# Dataset entries
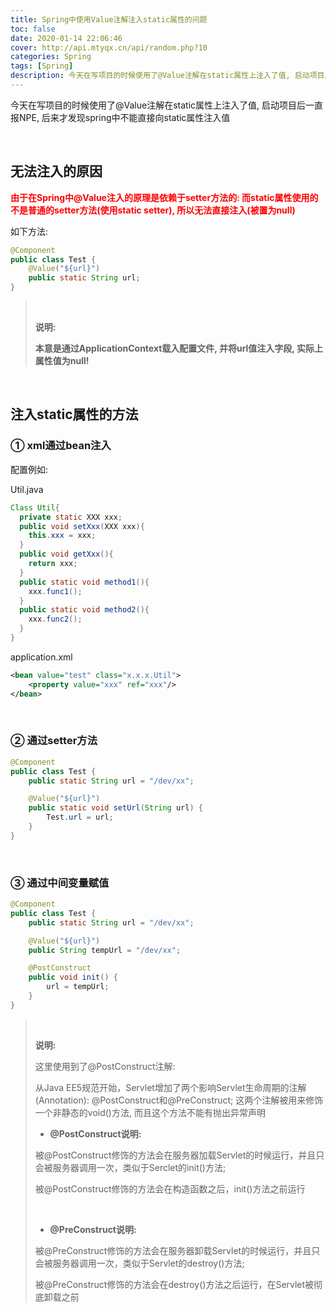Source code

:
 ```yaml
---
title: Spring中使用Value注解注入static属性的问题
toc: false
date: 2020-01-14 22:06:46
cover: http://api.mtyqx.cn/api/random.php?10
categories: Spring
tags: [Spring]
description: 今天在写项目的时候使用了@Value注解在static属性上注入了值, 启动项目后一直报NPE, 后来才发现spring中不能直接向static属性注入值
---
```


今天在写项目的时候使用了@Value注解在static属性上注入了值, 启动项目后一直报NPE, 后来才发现spring中不能直接向static属性注入值

<br/>

<!--more-->

## 无法注入的原因

<font color="#ff0000">**由于在Spring中@Value注入的原理是依赖于setter方法的: 而static属性使用的不是普通的setter方法(使用static setter), 所以无法直接注入(被置为null)**</font>

如下方法:

```java
@Component
public class Test {
    @Value("${url}")
    public static String url;
}
```

><br/>
>
>**说明:**
>
>**本意是通过ApplicationContext载入配置文件, 并将url值注入字段, 实际上属性值为null!**

<br/>

## 注入static属性的方法

### ① xml通过bean注入

配置例如:

Util.java

```java
Class Util{
  private static XXX xxx;
  public void setXxx(XXX xxx){
    this.xxx = xxx;
  }
  public void getXxx(){
    return xxx;
  }
  public static void method1(){
    xxx.func1(); 
  }
  public static void method2(){
    xxx.func2();
  }   
}
```

application.xml

```xml
<bean value="test" class="x.x.x.Util">
    <property value="xxx" ref="xxx"/>
</bean>
```

<br/>

### ② 通过setter方法

```java
@Component
public class Test {
    public static String url = "/dev/xx";

    @Value("${url}")
    public static void setUrl(String url) {
        Test.url = url;
    }
}
```

<br/>

### ③ 通过中间变量赋值

```java
@Component
public class Test {
    public static String url = "/dev/xx";

    @Value("${url}")
    public String tempUrl = "/dev/xx";

    @PostConstruct
    public void init() {
        url = tempUrl;
    }
}
```

><br/>
>
>**说明:**
>
>这里使用到了@PostConstruct注解: 
>
>从Java EE5规范开始，Servlet增加了两个影响Servlet生命周期的注解(Annotation): @PostConstruct和@PreConstruct; 这两个注解被用来修饰一个非静态的void()方法, 而且这个方法不能有抛出异常声明
>
>-   **@PostConstruct说明:**
>
>    被@PostConstruct修饰的方法会在服务器加载Servlet的时候运行，并且只会被服务器调用一次，类似于Serclet的init()方法; 
>
>    被@PostConstruct修饰的方法会在构造函数之后，init()方法之前运行
>
>    <br/>
>
>-   **@PreConstruct说明:**
>
>    被@PreConstruct修饰的方法会在服务器卸载Servlet的时候运行，并且只会被服务器调用一次，类似于Servlet的destroy()方法;
>
>    被@PreConstruct修饰的方法会在destroy()方法之后运行，在Servlet被彻底卸载之前

<br/>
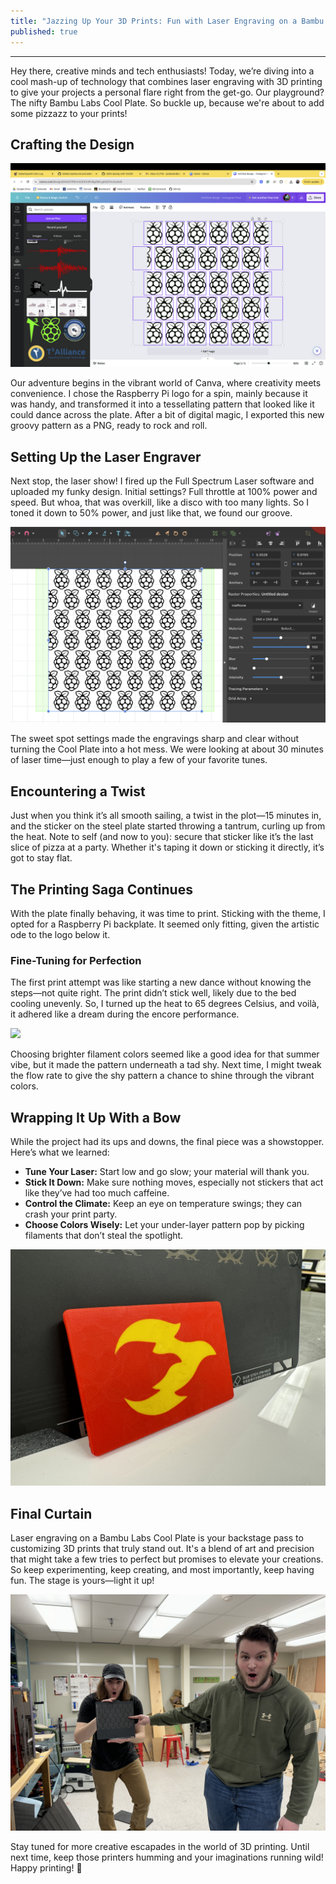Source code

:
 ```yaml
---
title: "Jazzing Up Your 3D Prints: Fun with Laser Engraving on a Bambu Labs Cool Plate"
published: true
---
```

---

Hey there, creative minds and tech enthusiasts! Today, we’re diving into a cool mash-up of technology that combines laser engraving with 3D printing to give your projects a personal flare right from the get-go. Our playground? The nifty Bambu Labs Cool Plate. So buckle up, because we're about to add some pizzazz to your prints!

## Crafting the Design

![](https://github.com/ItalianSquirel/ItalianSquirel.com/blob/master/assets/Plate%20Engraving/canvaScreenShot.png?raw=true)

Our adventure begins in the vibrant world of Canva, where creativity meets convenience. I chose the Raspberry Pi logo for a spin, mainly because it was handy, and transformed it into a tessellating pattern that looked like it could dance across the plate. After a bit of digital magic, I exported this new groovy pattern as a PNG, ready to rock and roll.

## Setting Up the Laser Engraver

Next stop, the laser show! I fired up the Full Spectrum Laser software and uploaded my funky design. Initial settings? Full throttle at 100% power and speed. But whoa, that was overkill, like a disco with too many lights. So I toned it down to 50% power, and just like that, we found our groove.

![](https://github.com/ItalianSquirel/ItalianSquirel.com/blob/master/assets/Plate%20Engraving/MUSEsoftware.png?raw=true)

The sweet spot settings made the engravings sharp and clear without turning the Cool Plate into a hot mess. We were looking at about 30 minutes of laser time—just enough to play a few of your favorite tunes.

## Encountering a Twist

Just when you think it’s all smooth sailing, a twist in the plot—15 minutes in, and the sticker on the steel plate started throwing a tantrum, curling up from the heat. Note to self (and now to you): secure that sticker like it’s the last slice of pizza at a party. Whether it's taping it down or sticking it directly, it’s got to stay flat.

## The Printing Saga Continues

With the plate finally behaving, it was time to print. Sticking with the theme, I opted for a Raspberry Pi backplate. It seemed only fitting, given the artistic ode to the logo below it.

### Fine-Tuning for Perfection

The first print attempt was like starting a new dance without knowing the steps—not quite right. The print didn’t stick well, likely due to the bed cooling unevenly. So, I turned up the heat to 65 degrees Celsius, and voilà, it adhered like a dream during the encore performance.

![](https://github.com/ItalianSquirel/ItalianSquirel.com/blob/master/assets/Plate%20Engraving/onprinter.JPG?raw=true)

Choosing brighter filament colors seemed like a good idea for that summer vibe, but it made the pattern underneath a tad shy. Next time, I might tweak the flow rate to give the shy pattern a chance to shine through the vibrant colors.

## Wrapping It Up With a Bow

While the project had its ups and downs, the final piece was a showstopper. Here’s what we learned:

- **Tune Your Laser:** Start low and go slow; your material will thank you.
- **Stick It Down:** Make sure nothing moves, especially not stickers that act like they’ve had too much caffeine.
- **Control the Climate:** Keep an eye on temperature swings; they can crash your print party.
- **Choose Colors Wisely:** Let your under-layer pattern pop by picking filaments that don’t steal the spotlight.

![](https://github.com/ItalianSquirel/ItalianSquirel.com/blob/master/assets/Plate%20Engraving/texture.JPG?raw=true)

## Final Curtain

Laser engraving on a Bambu Labs Cool Plate is your backstage pass to customizing 3D prints that truly stand out. It's a blend of art and precision that might take a few tries to perfect but promises to elevate your creations. So keep experimenting, keep creating, and most importantly, keep having fun. The stage is yours—light it up!

![](https://github.com/ItalianSquirel/ItalianSquirel.com/blob/master/assets/Plate%20Engraving/stuartandgabe.JPG?raw=true)

Stay tuned for more creative escapades in the world of 3D printing. Until next time, keep those printers humming and your imaginations running wild! Happy printing! 🌟
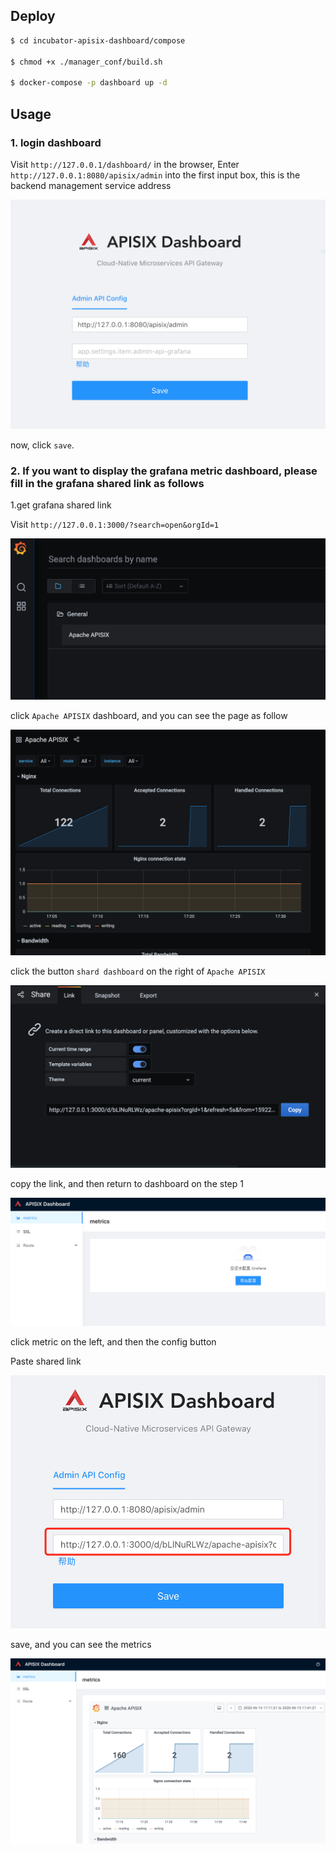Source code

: ## Deploy

```sh
$ cd incubator-apisix-dashboard/compose

$ chmod +x ./manager_conf/build.sh

$ docker-compose -p dashboard up -d
```

## Usage

### 1. login dashboard

Visit `http://127.0.0.1/dashboard/` in the browser, 
Enter `http://127.0.0.1:8080/apisix/admin` into the first input box, this is the backend management service address

![login](pics/login.png)

now, click `save`.

### 2. If you want to display the grafana metric dashboard, please fill in the grafana shared link as follows

1.get grafana shared link

Visit `http://127.0.0.1:3000/?search=open&orgId=1`

![login](pics/grafana_1.png)

click `Apache APISIX` dashboard, and you can see the page as follow

![login](pics/grafana_2.png)

click the button `shard dashboard` on the right of `Apache APISIX`

![login](pics/grafana_3.png)

copy the link, and then return to dashboard on the step 1

![login](pics/grafana_4.png)

click metric on the left, and then the config button

Paste shared link

![login](pics/grafana_5.png)

save, and you can see the metrics
 
![login](pics/grafana_6.png)
 





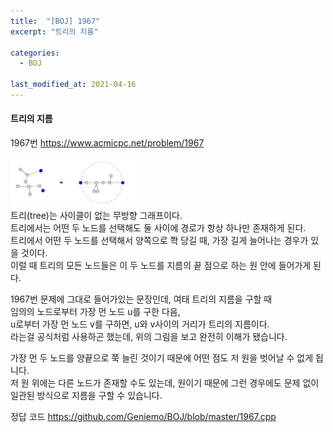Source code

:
 ```yaml
---
title:  "[BOJ] 1967"
excerpt: "트리의 지름"

categories:
  - BOJ

last_modified_at: 2021-04-16
---
```


#### 트리의 지름

1967번 <https://www.acmicpc.net/problem/1967>

<img src = "/assets/images/boj/1967.jpg" width = "40%" height = "40%"><br>
트리(tree)는 사이클이 없는 무방향 그래프이다.<br>
트리에서는 어떤 두 노드를 선택해도 둘 사이에 경로가 항상 하나만 존재하게 된다.<br>
트리에서 어떤 두 노드를 선택해서 양쪽으로 쫙 당길 때, 가장 길게 늘어나는 경우가 있을 것이다.<br>
이럴 때 트리의 모든 노드들은 이 두 노드를 지름의 끝 점으로 하는 원 안에 들어가게 된다.

1967번 문제에 그대로 들어가있는 문장인데, 여태 트리의 지름을 구할 때<br>
임의의 노드로부터 가장 먼 노드 u를 구한 다음,<br>
u로부터 가장 먼 노드 v를 구하면, u와 v사이의 거리가 트리의 지름이다.<br>
라는걸 공식처럼 사용하곤 했는데, 위의 그림을 보고 완전히 이해가 됐습니다.

가장 먼 두 노드를 양끝으로 쭉 늘린 것이기 때문에 어떤 점도 저 원을 벗어날 수 없게 됩니다.<br>
저 원 위에는 다른 노드가 존재할 수도 있는데, 원이기 때문에 그런 경우에도 문제 없이 일관된 방식으로 지름을 구할 수 있습니다.

정답 코드 <https://github.com/Geniemo/BOJ/blob/master/1967.cpp>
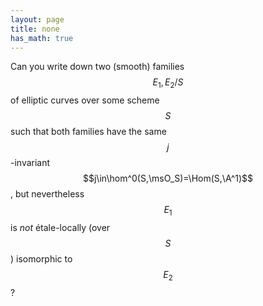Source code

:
 ```yaml
---
layout: page
title: none
has_math: true
---
```


Can you write down two (smooth) families $$E_1,E_2/S$$ of elliptic curves over some scheme $$S$$ such that both families have the same $$j$$-invariant $$j\in\hom^0(S,\msO_S)=\Hom(S,\A^1)$$, but nevertheless $$E_1$$ is *not* étale-locally (over $$S$$) isomorphic to $$E_2$$?
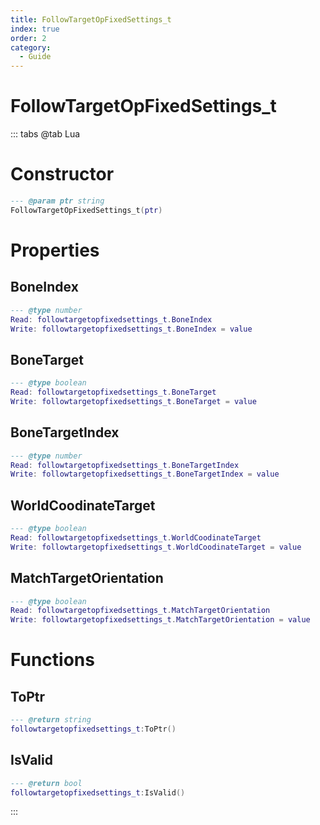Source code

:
 ```yaml
---
title: FollowTargetOpFixedSettings_t
index: true
order: 2
category:
  - Guide
---
```


# FollowTargetOpFixedSettings_t

::: tabs
@tab Lua
# Constructor
```lua
--- @param ptr string
FollowTargetOpFixedSettings_t(ptr)
```
# Properties
## BoneIndex 
```lua
--- @type number
Read: followtargetopfixedsettings_t.BoneIndex
Write: followtargetopfixedsettings_t.BoneIndex = value
```
## BoneTarget 
```lua
--- @type boolean
Read: followtargetopfixedsettings_t.BoneTarget
Write: followtargetopfixedsettings_t.BoneTarget = value
```
## BoneTargetIndex 
```lua
--- @type number
Read: followtargetopfixedsettings_t.BoneTargetIndex
Write: followtargetopfixedsettings_t.BoneTargetIndex = value
```
## WorldCoodinateTarget 
```lua
--- @type boolean
Read: followtargetopfixedsettings_t.WorldCoodinateTarget
Write: followtargetopfixedsettings_t.WorldCoodinateTarget = value
```
## MatchTargetOrientation 
```lua
--- @type boolean
Read: followtargetopfixedsettings_t.MatchTargetOrientation
Write: followtargetopfixedsettings_t.MatchTargetOrientation = value
```
# Functions
## ToPtr
```lua
--- @return string
followtargetopfixedsettings_t:ToPtr()
```
## IsValid
```lua
--- @return bool
followtargetopfixedsettings_t:IsValid()
```

:::
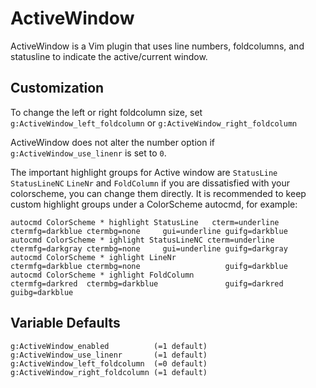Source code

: # ActiveWindow
ActiveWindow is a Vim plugin that uses line numbers, foldcolumns, and statusline
to indicate the active/current window.

## Customization
To change the left or right foldcolumn size, set `g:ActiveWindow_left_foldcolumn`
or `g:ActiveWindow_right_foldcolumn`

ActiveWindow does not alter the number option if `g:ActiveWindow_use_linenr` is
set to `0`.

The important highlight groups for Active window are `StatusLine` `StatusLineNC`
`LineNr` and `FoldColumn` if you are dissatisfied with your colorscheme, you can
change them directly. It is recommended to keep custom highlight groups under a
ColorScheme autocmd, for example:

```
autocmd ColorScheme * highlight StatusLine   cterm=underline ctermfg=darkblue ctermbg=none     gui=underline guifg=darkblue
autocmd ColorScheme * ighlight StatusLineNC cterm=underline ctermfg=darkgray ctermbg=none     gui=underline guifg=darkgray
autocmd ColorScheme * ighlight LineNr                       ctermfg=darkblue ctermbg=none                   guifg=darkblue
autocmd ColorScheme * ighlight FoldColumn                   ctermfg=darkred  ctermbg=darkblue               guifg=darkred  guibg=darkblue
```

## Variable Defaults
```
g:ActiveWindow_enabled          (=1 default)
g:ActiveWindow_use_linenr       (=1 default)
g:ActiveWindow_left_foldcolumn  (=0 default)
g:ActiveWindow_right_foldcolumn (=1 default)
```
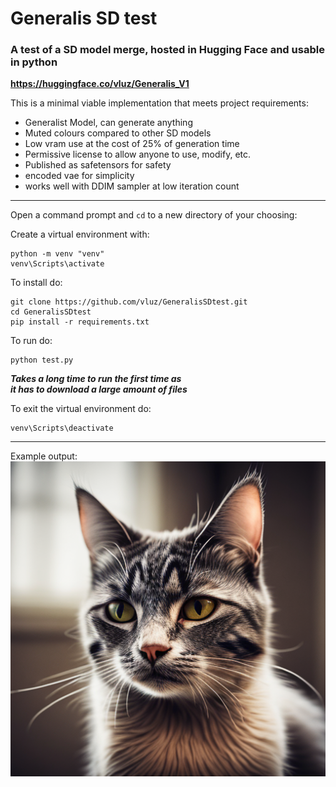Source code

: # Generalis SD test

### A test of a SD model merge, hosted in Hugging Face and usable in python

__https://huggingface.co/vluz/Generalis_V1__

This is a minimal viable implementation that meets project requirements:
- Generalist Model, can generate anything
- Muted colours compared to other SD models
- Low vram use at the cost of 25% of generation time
- Permissive license to allow anyone to use, modify, etc.
- Published as safetensors for safety
- encoded vae for simplicity
- works well with DDIM sampler at low iteration count

<hr>

Open a command prompt and `cd` to a new directory of your choosing:

Create a virtual environment with:
```
python -m venv "venv"
venv\Scripts\activate
```

To install do:
```
git clone https://github.com/vluz/GeneralisSDtest.git
cd GeneralisSDtest
pip install -r requirements.txt
```

To run do:<br>
```
python test.py
``` 

***Takes a long time to run the first time as*** 
<br>
***it has to download a large amount of files***

To exit the virtual environment do:
```
venv\Scripts\deactivate
```

<hr>

Example output:
<br>
![Image1](cat01.png?raw=true "Image 1")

# Problem description
The answer must consist of every line from the records above that holds "underline".

# Task result
autocmd ColorScheme * highlight StatusLine   cterm=underline ctermfg=darkblue ctermbg=none     gui=underline guifg=darkblue
autocmd ColorScheme * ighlight StatusLineNC cterm=underline ctermfg=darkgray ctermbg=none     gui=underline guifg=darkgray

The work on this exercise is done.